● **How to complete this task**:
Write out exactly the lines below starting at the one containing "3. npm install" and ending at the one containing "## Пословный перевод". Omit every picture.

● **Records from a dataset**:
►
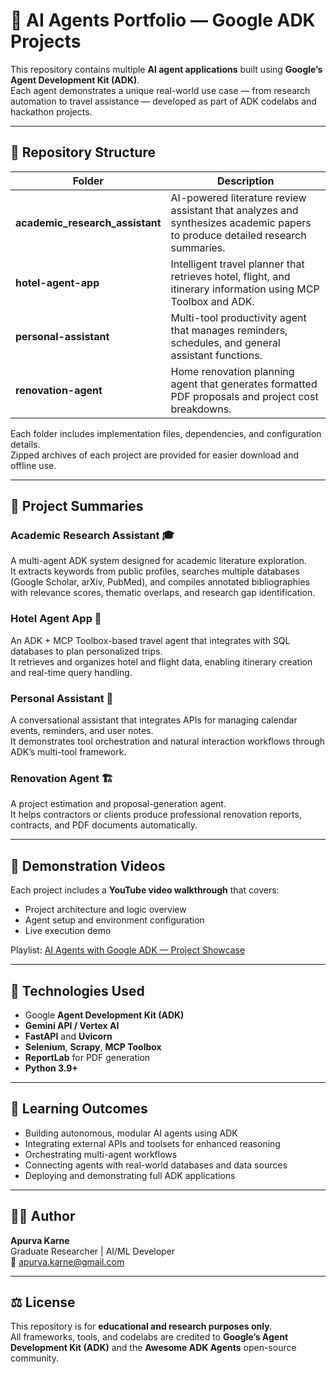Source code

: # 🧠 AI Agents Portfolio — Google ADK Projects  

This repository contains multiple **AI agent applications** built using **Google’s Agent Development Kit (ADK)**.  
Each agent demonstrates a unique real-world use case — from research automation to travel assistance — developed as part of ADK codelabs and hackathon projects.  

---

## 📁 Repository Structure  

| Folder | Description |
|--------|--------------|
| **academic_research_assistant** | AI-powered literature review assistant that analyzes and synthesizes academic papers to produce detailed research summaries. |
| **hotel-agent-app** | Intelligent travel planner that retrieves hotel, flight, and itinerary information using MCP Toolbox and ADK. |
| **personal-assistant** | Multi-tool productivity agent that manages reminders, schedules, and general assistant functions. |
| **renovation-agent** | Home renovation planning agent that generates formatted PDF proposals and project cost breakdowns. |

Each folder includes implementation files, dependencies, and configuration details.  
Zipped archives of each project are provided for easier download and offline use.  

---

## 🚀 Project Summaries  

### Academic Research Assistant 🎓  
A multi-agent ADK system designed for academic literature exploration.  
It extracts keywords from public profiles, searches multiple databases (Google Scholar, arXiv, PubMed), and compiles annotated bibliographies with relevance scores, thematic overlaps, and research gap identification.  

### Hotel Agent App 🏨  
An ADK + MCP Toolbox-based travel agent that integrates with SQL databases to plan personalized trips.  
It retrieves and organizes hotel and flight data, enabling itinerary creation and real-time query handling.  

### Personal Assistant 💬  
A conversational assistant that integrates APIs for managing calendar events, reminders, and user notes.  
It demonstrates tool orchestration and natural interaction workflows through ADK’s multi-tool framework.  

### Renovation Agent 🏗️  
A project estimation and proposal-generation agent.  
It helps contractors or clients produce professional renovation reports, contracts, and PDF documents automatically.  

---

## 🎥 Demonstration Videos  

Each project includes a **YouTube video walkthrough** that covers:  
- Project architecture and logic overview  
- Agent setup and environment configuration  
- Live execution demo  

Playlist: [AI Agents with Google ADK — Project Showcase](https://www.youtube.com/playlist?list=PLGHkLcp2I_S_VeWS1I7Blf_cSeaIExmW9)


---

## 🧩 Technologies Used  

- Google **Agent Development Kit (ADK)**  
- **Gemini API / Vertex AI**  
- **FastAPI** and **Uvicorn**  
- **Selenium**, **Scrapy**, **MCP Toolbox**  
- **ReportLab** for PDF generation  
- **Python 3.9+**  

---

## 🧠 Learning Outcomes  

- Building autonomous, modular AI agents using ADK  
- Integrating external APIs and toolsets for enhanced reasoning  
- Orchestrating multi-agent workflows  
- Connecting agents with real-world databases and data sources  
- Deploying and demonstrating full ADK applications  

---

## 👨‍💻 Author  

**Apurva Karne**  
Graduate Researcher | AI/ML Developer  
📧 apurva.karne@gmail.com  

---

## ⚖️ License  

This repository is for **educational and research purposes only**.  
All frameworks, tools, and codelabs are credited to **Google’s Agent Development Kit (ADK)** and the **Awesome ADK Agents** open-source community.  
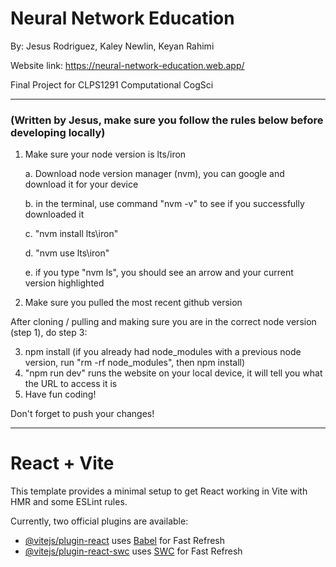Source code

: 
# Neural Network Education
By: Jesus Rodriguez, Kaley Newlin, Keyan Rahimi

Website link: https://neural-network-education.web.app/

Final Project for CLPS1291 Computational CogSci


---




### (Written by Jesus, make sure you follow the rules below before developing locally)
1. Make sure your node version is lts/iron

    a. Download node version manager (nvm), you can google and download it for your device

    b. in the terminal, use command "nvm -v" to see if you successfully downloaded it

    c. "nvm install lts\iron"

    d. "nvm use lts\iron"

    e. if you type "nvm ls", you should see an arrow and your current version highlighted
    
2. Make sure you pulled the most recent github version

After cloning / pulling and making sure you are in the correct node version (step 1), do step 3:

3. npm install (if you already had node_modules with a previous node version, run "rm -rf node_modules", then npm install)
4. "npm run dev" runs the website on your local device, it will tell you what the URL to access it is
5. Have fun coding!

Don't forget to push your changes!



---
# React + Vite

This template provides a minimal setup to get React working in Vite with HMR and some ESLint rules.

Currently, two official plugins are available:

- [@vitejs/plugin-react](https://github.com/vitejs/vite-plugin-react/blob/main/packages/plugin-react/README.md) uses [Babel](https://babeljs.io/) for Fast Refresh
- [@vitejs/plugin-react-swc](https://github.com/vitejs/vite-plugin-react-swc) uses [SWC](https://swc.rs/) for Fast Refresh
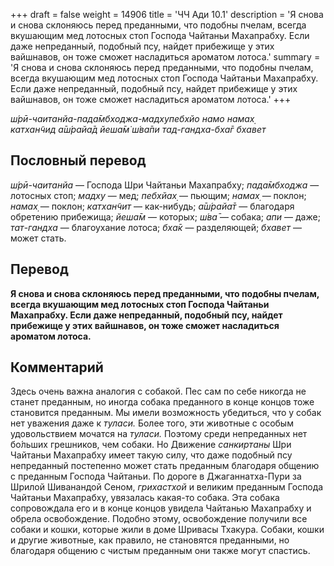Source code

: +++
draft = false
weight = 14906
title = 'ЧЧ Ади 10.1'
description = 'Я снова и снова склоняюсь перед преданными, что подобны пчелам, всегда вкушающим мед лотосных стоп Господа Чайтаньи Махапрабху. Если даже непреданный, подобный псу, найдет прибежище у этих вайшнавов, он тоже сможет насладиться ароматом лотоса.'
summary = 'Я снова и снова склоняюсь перед преданными, что подобны пчелам, всегда вкушающим мед лотосных стоп Господа Чайтаньи Махапрабху. Если даже непреданный, подобный псу, найдет прибежище у этих вайшнавов, он тоже сможет насладиться ароматом лотоса.'
+++

_ш́рӣ-чаитанйа-пада̄мбходжа-мадхупебхйо намо намах̣  
катхан̃чид а̄ш́райа̄д йеша̄м̇ ш́ва̄пи тад-гандха-бха̄г бхавет_

## Пословный перевод

_ш́рӣ_\-_чаитанйа_ — Господа Шри Чайтаньи Махапрабху; _пада̄мбходжа_ — лотосных стоп; _мадху_ — мед; _пебхйах̣_ — пьющим; _намах̣_ — поклон; _намах̣_ — поклон; _катхан̃чит_ — как-нибудь; _а̄ш́райа̄т_ — благодаря обретению прибежища; _йеша̄м_ — которых; _ш́ва̄_ — собака; _апи_ — даже; _тат_\-_гандха_ — благоухание лотоса; _бха̄к_ — разделяющей; _бхавет_ — может стать.

## Перевод

**Я снова и снова склоняюсь перед преданными, что подобны пчелам, всегда вкушающим мед лотосных стоп Господа Чайтаньи Махапрабху. Если даже непреданный, подобный псу, найдет прибежище у этих вайшнавов, он тоже сможет насладиться ароматом лотоса.**

## Комментарий

Здесь очень важна аналогия с собакой. Пес сам по себе никогда не станет преданным, но иногда собака преданного в конце концов тоже становится преданным. Мы имели возможность убедиться, что у собак нет уважения даже к _туласи._ Более того, эти животные с особым удовольствием мочатся на _туласи._ Поэтому среди непреданных нет бо́льших грешников, чем собаки. Но Движение _санкиртаны_ Шри Чайтаньи Махапрабху имеет такую силу, что даже подобный псу непреданный постепенно может стать преданным благодаря общению с преданным Господа Чайтаньи. По дороге в Джаганнатха-Пури за Шрилой Шиванандой Сеном, _грихастхой_ и великим преданным Господа Чайтаньи Махапрабху, увязалась какая-то собака. Эта собака сопровождала его и в конце концов увидела Чайтанью Махапрабху и обрела освобождение. Подобно этому, освобождение получили все собаки и кошки, которые жили в доме Шривасы Тхакура. Собаки, кошки и другие животные, как правило, не становятся преданными, но благодаря общению с чистым преданным они также могут спастись.
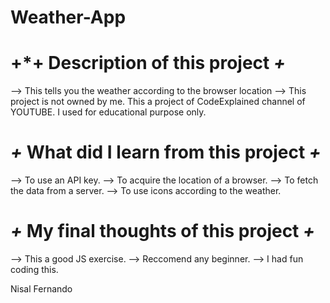 # Weather-App

# +*+ Description of this project *+*
 --> This tells you the weather according to the browser location 
 --> This project is not owned by me. This a project of CodeExplained channel of YOUTUBE. I used for educational purpose only.

# *+* What did I learn from this project *+*
 --> To use an API key.
 --> To acquire the location of a browser.
 --> To fetch the data from a server.
 --> To use icons according to the weather.

# *+* My final thoughts of this project *+*
 --> This a good JS exercise.
 --> Reccomend any beginner.
 --> I had fun coding this.
 
Nisal Fernando
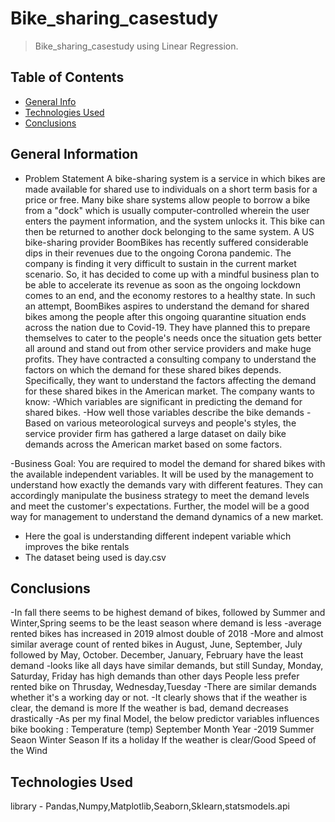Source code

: # Bike_sharing_casestudy
> Bike_sharing_casestudy using Linear Regression.

## Table of Contents
* [General Info](#general-information)
* [Technologies Used](#technologies-used)
* [Conclusions](#conclusions)


## General Information
- Problem Statement
	A bike-sharing system is a service in which bikes are made available for shared use to individuals on a short term basis for a price or free. Many bike share systems allow people to borrow a bike from a "dock" which is usually computer-controlled wherein the user enters the payment information, and the system unlocks it. This bike can then be returned to another dock belonging to the same system.
	A US bike-sharing provider BoomBikes has recently suffered considerable dips in their revenues due to the ongoing Corona pandemic. The company is finding it very difficult to sustain in the current market scenario. So, it has decided to come up with a mindful business plan to be able to accelerate its revenue as soon as the ongoing lockdown comes to an end, and the economy restores to a healthy state. 
	In such an attempt, BoomBikes aspires to understand the demand for shared bikes among the people after this ongoing quarantine situation ends across the nation due to Covid-19. They have planned this to prepare themselves to cater to the people's needs once the situation gets better all around and stand out from other service providers and make huge profits.
	They have contracted a consulting company to understand the factors on which the demand for these shared bikes depends. Specifically, they want to understand the factors affecting the demand for these shared bikes in the American market. The company wants to know:
	-Which variables are significant in predicting the demand for shared bikes.
	-How well those variables describe the bike demands
	-Based on various meteorological surveys and people's styles, the service provider firm has gathered a large dataset on daily bike demands across the American market based on some factors. 


-Business Goal:
	You are required to model the demand for shared bikes with the available independent variables. It will be used by the management to understand how exactly the demands vary with different features. They can accordingly manipulate the business strategy to meet the demand levels and meet the customer's expectations. Further, the model will be a good way for management to understand the demand dynamics of a new market. 
- Here the goal is understanding different indepent variable which improves the bike rentals
- The dataset being used is day.csv



## Conclusions
-In fall there seems to be highest demand of bikes, followed by Summer and Winter,Spring seems to be the least season where demand is less
-average rented bikes has increased in 2019 almost double of 2018
-More and almost similar average count of rented bikes in August, June, September, July followed by May, October.
	December, January, February have the least demand
-looks like all days have similar demands, but still Sunday, Monday, Saturday, Friday has high demands than other days
	People less prefer rented bike on Thrusday, Wednesday,Tuesday
-There are similar demands whether it's a working day or not.
-It clearly shows that if the weather is clear, the demand is more
	If the weather is bad, demand decreases drastically
-As per my final Model, the below predictor variables influences bike booking :
	Temperature (temp)
	September Month
	Year -2019
	Summer Seaon
	Winter Season
	If its a holiday
	If the weather is clear/Good
	Speed of the Wind

## Technologies Used
library - Pandas,Numpy,Matplotlib,Seaborn,Sklearn,statsmodels.api







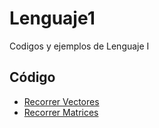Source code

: # Lenguaje1
Codigos y ejemplos de Lenguaje I

## Código
* [Recorrer Vectores](RecorrerVectores)
* [Recorrer Matrices](RecorrerMatrices)
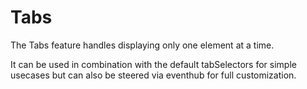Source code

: # Tabs

The Tabs feature handles displaying only one element at a time.

It can be used in combination with the default tabSelectors for simple usecases but can also be steered via eventhub for full customization.
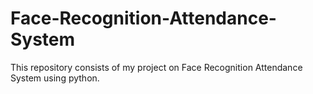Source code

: # Face-Recognition-Attendance-System
This repository consists of my project on Face Recognition Attendance System using python.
◄
● **Answer to this problem**:
3. npm install (if you already had node_modules with a previous node version, run "rm -rf node_modules", then npm install)
4. "npm run dev" runs the website on your local device, it will tell you what the URL to access it is
5. Have fun coding!

Don't forget to push your changes!



---
# React + Vite

This template provides a minimal setup to get React working in Vite with HMR and some ESLint rules.

Currently, two official plugins are available:

- [@vitejs/plugin-react](https://github.com/vitejs/vite-plugin-react/blob/main/packages/plugin-react/README.md) uses [Babel](https://babeljs.io/) for Fast Refresh
- [@vitejs/plugin-react-swc](https://github.com/vitejs/vite-plugin-react-swc) uses [SWC](https://swc.rs/) for Fast Refresh
Source code

: +++
draft = false
weight = 14906
title = 'ЧЧ Ади 10.1'
description = 'Я снова и снова склоняюсь перед преданными, что подобны пчелам, всегда вкушающим мед лотосных стоп Господа Чайтаньи Махапрабху. Если даже непреданный, подобный псу, найдет прибежище у этих вайшнавов, он тоже сможет насладиться ароматом лотоса.'
summary = 'Я снова и снова склоняюсь перед преданными, что подобны пчелам, всегда вкушающим мед лотосных стоп Господа Чайтаньи Махапрабху. Если даже непреданный, подобный псу, найдет прибежище у этих вайшнавов, он тоже сможет насладиться ароматом лотоса.'
+++

_ш́рӣ-чаитанйа-пада̄мбходжа-мадхупебхйо намо намах̣  
катхан̃чид а̄ш́райа̄д йеша̄м̇ ш́ва̄пи тад-гандха-бха̄г бхавет_

## Пословный перевод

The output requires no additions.